- **Task brief**
Which lines of the entries below hold the word "Linux"? Report each of them.

- **Source data**
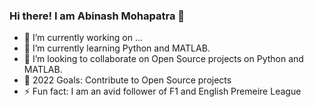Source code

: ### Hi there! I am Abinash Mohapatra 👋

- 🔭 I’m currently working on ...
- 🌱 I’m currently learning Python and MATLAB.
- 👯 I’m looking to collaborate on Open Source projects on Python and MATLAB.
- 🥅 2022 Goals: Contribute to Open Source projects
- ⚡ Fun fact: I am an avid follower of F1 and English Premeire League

...

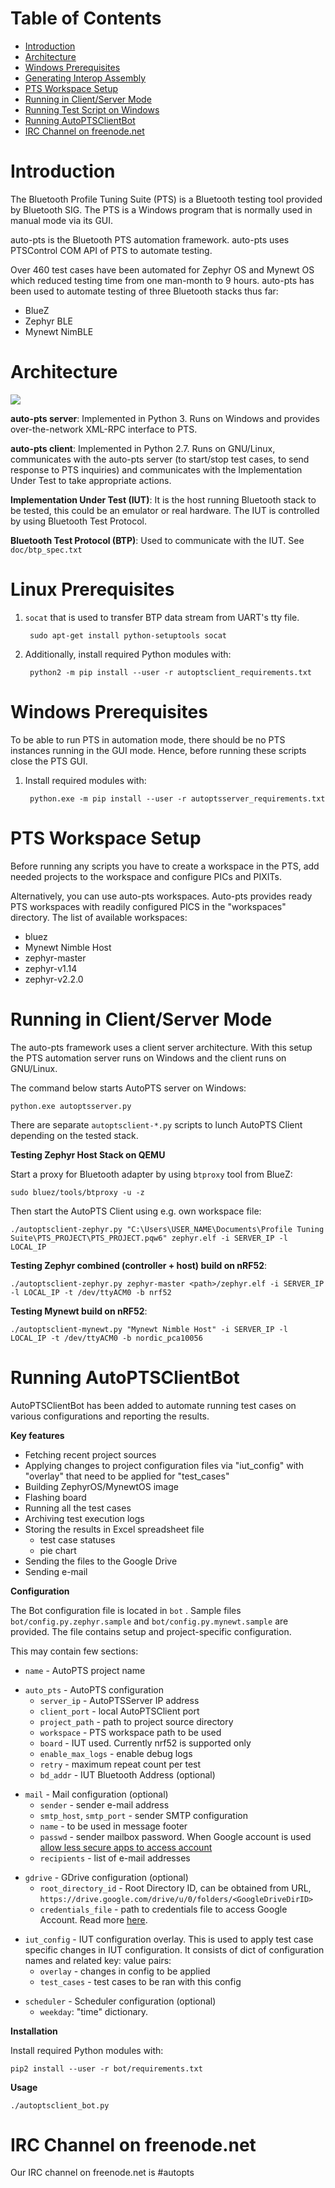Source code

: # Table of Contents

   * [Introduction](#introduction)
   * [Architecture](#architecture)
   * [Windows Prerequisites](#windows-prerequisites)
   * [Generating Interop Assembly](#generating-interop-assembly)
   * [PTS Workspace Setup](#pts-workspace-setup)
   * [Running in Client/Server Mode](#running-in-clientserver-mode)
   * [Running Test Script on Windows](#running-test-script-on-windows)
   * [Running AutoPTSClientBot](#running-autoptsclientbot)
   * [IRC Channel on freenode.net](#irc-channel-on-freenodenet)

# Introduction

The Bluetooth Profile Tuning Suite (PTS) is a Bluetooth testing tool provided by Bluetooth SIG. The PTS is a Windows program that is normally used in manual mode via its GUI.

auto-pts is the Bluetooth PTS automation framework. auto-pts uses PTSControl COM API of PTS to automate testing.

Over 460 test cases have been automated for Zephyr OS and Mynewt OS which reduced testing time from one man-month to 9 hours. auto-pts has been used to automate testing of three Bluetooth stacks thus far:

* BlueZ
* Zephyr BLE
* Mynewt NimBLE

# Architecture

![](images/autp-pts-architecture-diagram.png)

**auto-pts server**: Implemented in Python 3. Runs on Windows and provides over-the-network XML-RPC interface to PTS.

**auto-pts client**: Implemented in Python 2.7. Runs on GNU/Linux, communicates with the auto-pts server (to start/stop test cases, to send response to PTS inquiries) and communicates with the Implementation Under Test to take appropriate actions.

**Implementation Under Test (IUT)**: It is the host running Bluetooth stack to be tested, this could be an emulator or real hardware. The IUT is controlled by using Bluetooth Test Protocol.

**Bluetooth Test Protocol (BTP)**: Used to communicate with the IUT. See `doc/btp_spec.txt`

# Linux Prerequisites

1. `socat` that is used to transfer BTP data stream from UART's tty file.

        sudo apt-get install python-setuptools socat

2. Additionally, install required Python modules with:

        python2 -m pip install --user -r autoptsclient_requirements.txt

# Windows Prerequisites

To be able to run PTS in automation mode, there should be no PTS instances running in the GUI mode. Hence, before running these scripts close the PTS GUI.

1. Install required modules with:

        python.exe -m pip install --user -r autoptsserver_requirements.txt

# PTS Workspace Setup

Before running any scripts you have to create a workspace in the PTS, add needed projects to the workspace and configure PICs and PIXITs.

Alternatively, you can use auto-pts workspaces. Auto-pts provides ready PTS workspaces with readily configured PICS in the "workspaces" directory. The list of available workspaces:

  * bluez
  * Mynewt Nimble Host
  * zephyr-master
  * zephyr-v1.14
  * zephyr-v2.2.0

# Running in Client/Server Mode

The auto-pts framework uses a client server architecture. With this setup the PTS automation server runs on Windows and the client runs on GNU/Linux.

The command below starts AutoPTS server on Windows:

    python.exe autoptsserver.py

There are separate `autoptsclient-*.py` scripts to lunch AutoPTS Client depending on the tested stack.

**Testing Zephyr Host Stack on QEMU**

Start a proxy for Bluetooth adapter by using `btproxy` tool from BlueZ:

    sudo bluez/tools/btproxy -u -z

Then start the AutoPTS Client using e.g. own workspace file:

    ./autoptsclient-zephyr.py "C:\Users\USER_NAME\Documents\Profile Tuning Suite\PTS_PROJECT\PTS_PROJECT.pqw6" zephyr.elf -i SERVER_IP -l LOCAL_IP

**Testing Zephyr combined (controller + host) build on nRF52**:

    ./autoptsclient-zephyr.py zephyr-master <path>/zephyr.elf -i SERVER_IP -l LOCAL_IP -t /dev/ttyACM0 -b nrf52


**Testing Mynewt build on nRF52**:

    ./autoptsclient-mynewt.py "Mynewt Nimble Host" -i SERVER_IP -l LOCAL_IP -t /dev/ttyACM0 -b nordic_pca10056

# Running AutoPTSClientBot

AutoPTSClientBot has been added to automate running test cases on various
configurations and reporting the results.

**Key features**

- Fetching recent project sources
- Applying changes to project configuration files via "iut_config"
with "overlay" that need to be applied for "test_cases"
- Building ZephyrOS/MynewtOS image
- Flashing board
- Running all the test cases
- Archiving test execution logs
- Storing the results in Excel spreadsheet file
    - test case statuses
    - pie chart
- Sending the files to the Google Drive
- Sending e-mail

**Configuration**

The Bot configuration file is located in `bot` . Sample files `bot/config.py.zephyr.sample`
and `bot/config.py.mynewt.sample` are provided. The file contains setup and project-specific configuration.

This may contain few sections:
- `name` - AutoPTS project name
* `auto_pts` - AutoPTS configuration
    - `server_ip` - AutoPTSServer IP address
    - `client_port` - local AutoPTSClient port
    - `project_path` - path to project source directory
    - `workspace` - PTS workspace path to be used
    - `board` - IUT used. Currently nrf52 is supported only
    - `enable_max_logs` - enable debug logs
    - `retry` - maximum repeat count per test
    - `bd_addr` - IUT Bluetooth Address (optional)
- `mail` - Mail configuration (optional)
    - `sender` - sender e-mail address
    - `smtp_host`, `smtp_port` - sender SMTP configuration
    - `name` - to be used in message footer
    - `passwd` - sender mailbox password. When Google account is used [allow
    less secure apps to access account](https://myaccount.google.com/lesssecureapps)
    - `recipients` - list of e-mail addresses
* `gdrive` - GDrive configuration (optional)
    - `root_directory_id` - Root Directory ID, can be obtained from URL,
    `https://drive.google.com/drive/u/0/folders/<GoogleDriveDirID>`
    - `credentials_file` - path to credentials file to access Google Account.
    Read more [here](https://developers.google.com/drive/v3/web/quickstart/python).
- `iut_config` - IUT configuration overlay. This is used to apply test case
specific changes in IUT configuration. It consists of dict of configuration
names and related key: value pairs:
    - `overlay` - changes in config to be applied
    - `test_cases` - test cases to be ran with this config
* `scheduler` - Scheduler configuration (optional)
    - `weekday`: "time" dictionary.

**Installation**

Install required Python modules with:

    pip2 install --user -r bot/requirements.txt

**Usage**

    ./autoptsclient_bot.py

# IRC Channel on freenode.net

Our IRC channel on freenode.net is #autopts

---

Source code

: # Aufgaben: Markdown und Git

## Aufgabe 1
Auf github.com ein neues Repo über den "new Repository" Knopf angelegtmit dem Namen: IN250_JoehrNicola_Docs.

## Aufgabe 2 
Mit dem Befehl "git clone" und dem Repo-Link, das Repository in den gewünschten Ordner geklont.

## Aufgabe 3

- **Reply**
**auto-pts client**: Implemented in Python 2.7. Runs on GNU/Linux, communicates with the auto-pts server (to start/stop test cases, to send response to PTS inquiries) and communicates with the Implementation Under Test to take appropriate actions.
# Linux Prerequisites
The auto-pts framework uses a client server architecture. With this setup the PTS automation server runs on Windows and the client runs on GNU/Linux.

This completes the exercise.